Here is a guide to help you understand the reasons for the rejection of personal loans. We will list the reasons for rejection and how to avoid it.

Applying for a personal loan is easy. You need a few documents. As soon as the verification is completed, the loan amount is deposited in your account. It is a simple process. However, many applications are rejected. Why do you think it happens?

Let’s take a look.

What Are the Reasons for Personal Loan Rejection?

Here are some points you must keep in mind before you apply for a personal loan to keep it from getting rejected.

  1. Low Credit Score: Your credit score shows that you can be trusted with credit. It shows the lenders that you are capable of repaying that loan. If you have a low credit score, the chances of a personal loan rejection are higher. 
  2. Low or Unsteady Income: Irregular or low income is another factor for loan rejection. When you apply for personal loans, your income determines your eligibility. If you don’t have a regular or sizeable income, your chances of defaulting are higher. You will not have the ability to repay the loan. So, your personal loan application is rejected if your income does not meet the criteria. 
  3. Unstable Employment: Switching jobs often affects personal loan applications negatively.

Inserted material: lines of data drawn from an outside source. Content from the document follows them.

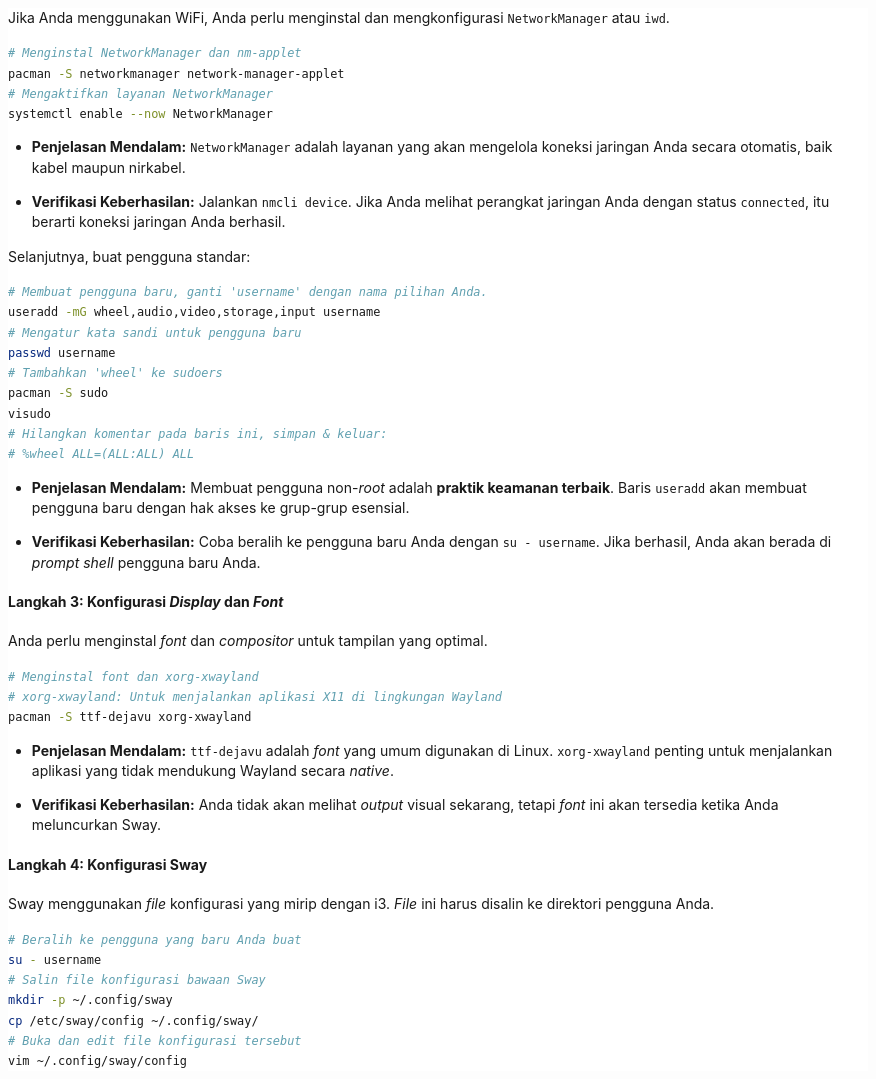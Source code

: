 Jika Anda menggunakan WiFi, Anda perlu menginstal dan mengkonfigurasi `NetworkManager` atau `iwd`.

```bash
# Menginstal NetworkManager dan nm-applet
pacman -S networkmanager network-manager-applet
# Mengaktifkan layanan NetworkManager
systemctl enable --now NetworkManager
```

  * **Penjelasan Mendalam:** `NetworkManager` adalah layanan yang akan mengelola koneksi jaringan Anda secara otomatis, baik kabel maupun nirkabel.

  * **Verifikasi Keberhasilan:** Jalankan `nmcli device`. Jika Anda melihat perangkat jaringan Anda dengan status `connected`, itu berarti koneksi jaringan Anda berhasil.

Selanjutnya, buat pengguna standar:

```bash
# Membuat pengguna baru, ganti 'username' dengan nama pilihan Anda.
useradd -mG wheel,audio,video,storage,input username
# Mengatur kata sandi untuk pengguna baru
passwd username
# Tambahkan 'wheel' ke sudoers
pacman -S sudo
visudo
# Hilangkan komentar pada baris ini, simpan & keluar:
# %wheel ALL=(ALL:ALL) ALL
```

  * **Penjelasan Mendalam:** Membuat pengguna non-*root* adalah **praktik keamanan terbaik**. Baris `useradd` akan membuat pengguna baru dengan hak akses ke grup-grup esensial.

  * **Verifikasi Keberhasilan:** Coba beralih ke pengguna baru Anda dengan `su - username`. Jika berhasil, Anda akan berada di *prompt* *shell* pengguna baru Anda.

#### **Langkah 3: Konfigurasi *Display* dan *Font***

Anda perlu menginstal *font* dan *compositor* untuk tampilan yang optimal.

```bash
# Menginstal font dan xorg-xwayland
# xorg-xwayland: Untuk menjalankan aplikasi X11 di lingkungan Wayland
pacman -S ttf-dejavu xorg-xwayland
```

  * **Penjelasan Mendalam:** `ttf-dejavu` adalah *font* yang umum digunakan di Linux. `xorg-xwayland` penting untuk menjalankan aplikasi yang tidak mendukung Wayland secara *native*.

  * **Verifikasi Keberhasilan:** Anda tidak akan melihat *output* visual sekarang, tetapi *font* ini akan tersedia ketika Anda meluncurkan Sway.

#### **Langkah 4: Konfigurasi Sway**

Sway menggunakan *file* konfigurasi yang mirip dengan i3. *File* ini harus disalin ke direktori pengguna Anda.

```bash
# Beralih ke pengguna yang baru Anda buat
su - username
# Salin file konfigurasi bawaan Sway
mkdir -p ~/.config/sway
cp /etc/sway/config ~/.config/sway/
# Buka dan edit file konfigurasi tersebut
vim ~/.config/sway/config
```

So does working for an unlisted or unregistered company. The lenders will reject your loan application if you quit jobs often or keep moving from one job to another. It shows your unreliability. Those with unsteady jobs, like freelancers, often face difficulty getting loans. 
  4. High Debt or a few Enquiries/Applications for Loans: If you have already taken a few loans or have made multiple inquiries, it will negatively affect your loan application. Banks refute those who take out numerous loans. It shows they have huge debts they can’t manage. It’s likely they will default. If you have multiple loans, this can be another reason for the rejection of a personal loan. Also, if you keep making inquiries about loans, your credit score gets negatively affected. 
  5. Incomplete or Incorrect Forms: Many times, individuals make errors while filling out forms. If there are discrepancies on the personal loan application, it will be difficult for banks to verify the information. Hence, they will reject your loan application. 
  6. Falling Short of Eligibility Criteria: Sometimes, the borrowers don’t meet the eligibility criteria for the loan, which leads to the rejection of personal loans.

Now that we know the reasons for the rejection of personal loans, let’s take a look at how you can overcome this problem.

Ways to Prevent Personal Loan Rejection

Yes, there are measures you can take to make sure your application doesn’t get rejected. Here are a few things to do beforehand.

  1. Do not take out multiple loans. Also, don’t keep enquiring about loans constantly. Borrowing more money from different lenders will only increase the chances of rejection. It will also give the impression that your financial health is terrible. 
  2. Do not default on repayments. Make timely payments. When banks see your repayment history, they want to know if you’re reliable or not. Regular repayment is a good indicator that they can count on you for timely EMI payments. It will prevent the rejection of your personal loan application. 
  3. If your credit utilization is low—under 30%—the chances of getting your personal loans approved are high. 
  4. Maintain a good CIBIL score. A score between 750 and 900 is considered ideal. 
  5. Fill out personal loan applications carefully and avoid mistakes. You don’t want your personal loan application rejected only because of a misspelling. Also, make sure you submit all required documents. 
  6. Avoid switching jobs frequently and show a stable income. 
  7. Research the lender you are about to approach about their eligibility criteria. Make sure you fit their loan criteria before submitting your application.

Maintaining Your CIBIL Score

CIBIL score plays a vital role in the loan process. If your CIBIL score is not high, chances are your loan application will be rejected. What can you do in that case?

  1. Apply for personal loans with another family member who has a high income and CIBIL score.
  2. Pay off your debts promptly. It will improve your credit score over a few months.
  3. If you are a freelancer, show multiple sources of income. Strengthen your case by showing quarterly sales or salary slips, contracts, etc. Showing income from other sources is proof that you can repay loans and improve your eligibility.
  4. If you switch jobs frequently, apply for a loan after you have successfully held a job for a few months. Lenders like to know you have a stable income source. It shows you can repay your debts.
  5. Go for lenders with simple eligibility criteria for personal loans, like low credit score requirements, and flexible repayment methods.


There could be many reasons for your personal loans getting rejected. But you can avoid it by keeping the above-mentioned factors in mind. Meet the lenders and understand their eligibility criteria. Ask them what they look for in a loan application to approve it. If nothing works, collateral might help you get a personal loan. Lenders prefer secured loans as they guarantee recovery of their loan amount.